Un avis que, cependant, Dominica Lizarazu (Isonat) ne partage pas : « Les produits biosourcés ne consomment pas moins d’énergie lors de leur élaboration. Déjà, produire des fibres et créer une surface à partir de matériaux naturels bruts coûte cher en énergie.
En outre, les panneaux sont réalisés en incorporant de liants, de type polyéthylène ou polyester, à raison de 10 à 15 %, ce qui est également coûteux. Pour ce qui concerne la fin de vie des matériaux, la laine de verre est recyclable à l’infini. » Mais elle reconnaît que le taux de recyclage des vieux panneaux et rouleaux est encore faible à ce jour, les filières de récupération étant en train de se structurer.

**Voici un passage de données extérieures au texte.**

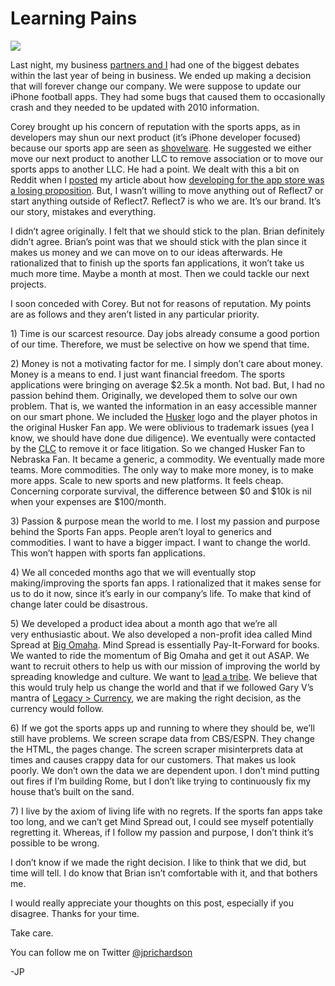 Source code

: <!--
id: 615265667
link: http://techneur.com/post/615265667/learning-pains
slug: learning-pains
date: Wed May 19 2010 23:44:00 GMT-0500 (CDT)
publish: 2010-05-019
tags: reflect7
-->


Learning Pains
==============

![](http://media.tumblr.com/tumblr_l2pbt95RbJ1qzbc4f.jpg)

Last night, my business [partners and I](http://reflect7.com/about-us)
had one of the biggest debates within the last year of being in
business. We ended up making a decision that will forever change our
company. We were suppose to update our iPhone football apps. They had
some bugs that caused them to occasionally crash and they needed to be
updated with 2010 information.

Corey brought up his concern of reputation with the sports apps, as in
developers may shun our next product (it’s iPhone developer focused)
because our sports app are seen as
[shovelware](http://en.wikipedia.org/wiki/Shovelware). He suggested we
either move our next product to another LLC to remove association or to
move our sports apps to another LLC. He had a point. We dealt with this
a bit on Reddit when I
[posted](http://www.reddit.com/r/programming/comments/bc4ot/why_i_am_giving_up_building_a_business_on_the/)
my article about how [developing for the app store was a losing
proposition](http://techneur.com/post/440686528/its-all-our-fault-why-building-a-business-on-the).
But, I wasn’t willing to move anything out of Reflect7 or start anything
outside of Reflect7. Reflect7 is who we are. It’s our brand. It’s our
story, mistakes and everything.

I didn’t agree originally. I felt that we should stick to the plan.
Brian definitely didn’t agree. Brian’s point was that we should stick
with the plan since it makes us money and we can move on to our ideas
afterwards. He rationalized that to finish up the sports fan
applications, it won’t take us much more time. Maybe a month at most.
Then we could tackle our next projects.

I soon conceded with Corey. But not for reasons of reputation. My points
are as follows and they aren’t listed in any particular priority.

​1) Time is our scarcest resource. Day jobs already consume a good
portion of our time. Therefore, we must be selective on how we spend
that time.

​2) Money is not a motivating factor for me. I simply don’t care about
money. Money is a means to end. I just want financial freedom. The
sports applications were bringing on average \$2.5k a month. Not bad.
But, I had no passion behind them. Originally, we developed them to
solve our own problem. That is, we wanted the information in an easy
accessible manner on our smart phone. We included the
[Husker](http://www.huskers.com/) logo and the player photos in the
original Husker Fan app. We were oblivious to trademark issues (yea I
know, we should have done due diligence). We eventually were contacted
by the [CLC](http://www.clc.com/) to remove it or face litigation. So we
changed Husker Fan to Nebraska Fan. It became a generic, a commodity. We
eventually made more teams. More commodities. The only way to make more
money, is to make more apps. Scale to new sports and new platforms. It
feels cheap. Concerning corporate survival, the difference between \$0
and \$10k is nil when your expenses are \$100/month.

​3) Passion & purpose mean the world to me. I lost my passion and
purpose behind the Sports Fan apps. People aren’t loyal to generics and
commodities. I want to have a bigger impact. I want to change the world.
This won’t happen with sports fan applications.

​4) We all conceded months ago that we will eventually stop
making/improving the sports fan apps. I rationalized that it makes sense
for us to do it now, since it’s early in our company’s life. To make
that kind of change later could be disastrous.

​5) We developed a product idea about a month ago that we’re all
very enthusiastic about. We also developed a non-profit idea called Mind
Spread at [Big Omaha](http://bigomaha.com). Mind Spread is essentially
Pay-It-Forward for books. We wanted to ride the momentum of Big Omaha
and get it out ASAP. We want to recruit others to help us with our
mission of improving the world by spreading knowledge and culture. We
want to [lead a
tribe](http://www.amazon.com/Tribes-We-Need-You-Lead/dp/1591842336). We
believe that this would truly help us change the world and that if we
followed Gary V’s mantra of [Legacy \>
Currency](http://garyvaynerchuk.com/post/78887853/legacy-is-greater-than-currency),
we are making the right decision, as the currency would follow.

​6) If we got the sports apps up and running to where they should be,
we’ll still have problems. We screen scrape data from CBS/ESPN. They
change the HTML, the pages change. The screen scraper misinterprets data
at times and causes crappy data for our customers. That makes us look
poorly. We don’t own the data we are dependent upon. I don’t mind
putting out fires if I’m building Rome, but I don’t like trying to
continuously fix my house that’s built on the sand.

​7) I live by the axiom of living life with no regrets. If the sports
fan apps take too long, and we can’t get Mind Spread out, I could see
myself potentially regretting it. Whereas, if I follow my passion and
purpose, I don’t think it’s possible to be wrong.

I don’t know if we made the right decision. I like to think that we did,
but time will tell. I do know that Brian isn’t comfortable with it, and
that bothers me.

I would really appreciate your thoughts on this post, especially if you
disagree. Thanks for your time.

Take care.

You can follow me on
Twitter [@jprichardson](http://twitter.com/jprichardson)

-JP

Pour les industriels, cette nouvelle orientation n’en est qu’à ses débuts. Encore jeunes, ces produits « bio » affichent des performances bien moindres que les traditionnels. La fibre de bois atteint au mieux un lambda de 0,036 W/(m.K) quand un polyuréthane est déjà à 0,023 W/(m.K)… D’où l’investissement des grands industriels pour innover dans ce secteur.
La future réglementation thermique et environnementale du bâtiment 2018-2020, lisible à travers les labels expérimentaux Énergie positive & réduction Carbone « E+C- » sont en cours de tests depuis quelques mois. Ils intègrent un nouveau volet « Bepos » dans lequel l’analyse du cycle de vie des produits de construction est scrupuleusement décortiquée.

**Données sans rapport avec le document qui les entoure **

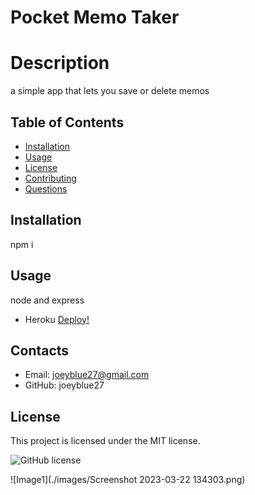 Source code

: # Pocket Memo Taker

# Description
a simple app that lets you save or delete memos
## Table of Contents 
* [Installation](#installation)
* [Usage](#usage)
* [License](#license)
* [Contributing](#contributing)
* [Questions](#contacts)
## Installation
npm i
## Usage
node and express 

* Heroku
<a href="https://pocket-memo-taker.herokuapp.com/"
target="_blank">Deploy!</a>


## Contacts
* Email: joeyblue27@gmail.com 
* GitHub: joeyblue27

## License
This project is licensed under the MIT license. 

![GitHub license](https://img.shields.io/badge/license-MIT-blue.svg)

![Image1](./images/Screenshot 2023-03-22 134303.png)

Ainsi, les consommations d’énergie émettrices de gaz à effet de serre sont prises en compte durant les phases de production, de construction, d’exploitation et de fin de vie. À ce jeu, les produits biosourcés devraient ressortir nettement intéressants pour participer aux projets à faible empreinte carbone. À noter qu’avec un niveau « Carbone 2 », un bonus de constructibilité sera octroyé.
« Les isolants biosourcés ont pris leur place sur le marché. Les freins qui existaient au cours des précédentes décennies sont désormais levés – ils sont désormais produits industriellement et à ce titre sont caractérisés, évalués et certifiés comme les autres isolants traditionnels du marché.

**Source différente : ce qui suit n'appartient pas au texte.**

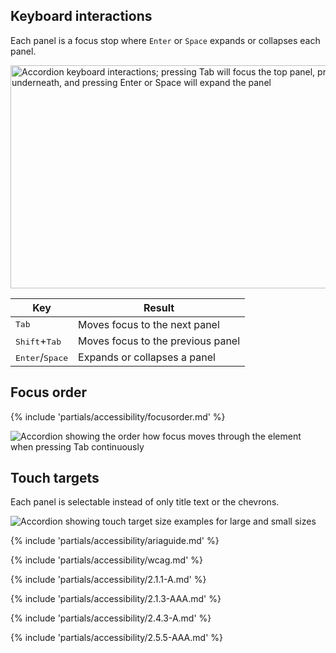 ## Keyboard interactions
Each panel is a focus stop where `Enter` or `Space` expands or collapses each panel.

<uxdot-example width-adjustment="872px">
  <img src="../accordion-keyboard-interactions.png" 
      alt="Accordion keyboard interactions; pressing Tab will focus the top panel, pressing Tab again will move focus to the next panel underneath, and pressing Enter or Space will expand the panel"
      width="872"
      height="357">
</uxdot-example>

<rh-table>
  <table>
    <thead>
      <tr>
        <th scope="col" data-label="Key">Key</th>
        <th scope="col" data-label="Result">Result</th>
      </tr>
    </thead>
    <tbody>
      <tr>
        <td data-label="Key"><kbd>Tab</kbd></td>
        <td data-label="Result">Moves focus to the next panel</td>
      </tr>
      <tr>
        <td data-label="Key"><kbd>Shift</kbd>+<kbd>Tab</kbd></td>
        <td data-label="Result">Moves focus to the previous panel</td>
      </tr>
      <tr>
        <td data-label="Key"><kbd>Enter</kbd>/<kbd>Space</kbd></td>
        <td data-label="Result">Expands or collapses a panel</td>
      </tr>
    </tbody>
  </table>
</rh-table>

## Focus order

{% include 'partials/accessibility/focusorder.md' %}

<uxdot-example>
  <img src="../accordion-focus-order.png" alt="Accordion showing the order how focus moves through the element when pressing Tab continuously">
</uxdot-example>

## Touch targets
Each panel is selectable instead of only title text or the chevrons.

<uxdot-example>
  <img src="../accordion-touch-targets.png" alt="Accordion showing touch target size examples for large and small sizes">
</uxdot-example>

{% include 'partials/accessibility/ariaguide.md' %}

{% include 'partials/accessibility/wcag.md' %}

{% include 'partials/accessibility/2.1.1-A.md' %}

{% include 'partials/accessibility/2.1.3-AAA.md' %}

{% include 'partials/accessibility/2.4.3-A.md' %}

{% include 'partials/accessibility/2.5.5-AAA.md' %}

Mais il reste encore à comprendre les nouvelles propriétés apparues avec ces produits. Par ailleurs, si la future réglementation va prendre en compte le carbone, il manquera encore une distinction entre le carbone renouvelable et le carbone fossile. »
Des comportements physiques non pris en compte
Surtout, le comportement physique réel et multifonctionnels de ces matériaux n’est pas pris en compte dans la réglementation actuelle. Ainsi en est-il du déphasage résultant de leur forte capacité calorifique et qui influe fortement sur le confort d’été, mais aussi de la résistance thermique qui est beaucoup plus difficile à quantifier que celle des matériaux hydrophobes classiques.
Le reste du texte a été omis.